* **What you will do**: Copy the lines below exactly, starting at the line that contains "la valeur à" and stopping after the last line, and include no other lines.

※

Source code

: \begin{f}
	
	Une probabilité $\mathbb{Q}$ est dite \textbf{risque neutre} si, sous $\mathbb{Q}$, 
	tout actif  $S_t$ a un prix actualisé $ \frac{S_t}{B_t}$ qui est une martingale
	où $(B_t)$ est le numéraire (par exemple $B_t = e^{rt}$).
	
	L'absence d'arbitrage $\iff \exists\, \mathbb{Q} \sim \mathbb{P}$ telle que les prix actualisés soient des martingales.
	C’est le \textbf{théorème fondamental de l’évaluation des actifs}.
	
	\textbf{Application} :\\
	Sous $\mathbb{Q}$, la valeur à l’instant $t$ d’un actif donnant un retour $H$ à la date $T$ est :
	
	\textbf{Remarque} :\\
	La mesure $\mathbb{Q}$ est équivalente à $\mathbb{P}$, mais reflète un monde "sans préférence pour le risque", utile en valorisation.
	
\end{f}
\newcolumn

※

* **Response for this exercise**:
	Sous $\mathbb{Q}$, la valeur à l’instant $t$ d’un actif donnant un retour $H$ à la date $T$ est :
	
	\textbf{Remarque} :\\
	La mesure $\mathbb{Q}$ est équivalente à $\mathbb{P}$, mais reflète un monde "sans préférence pour le risque", utile en valorisation.
	
\end{f}
\newcolumn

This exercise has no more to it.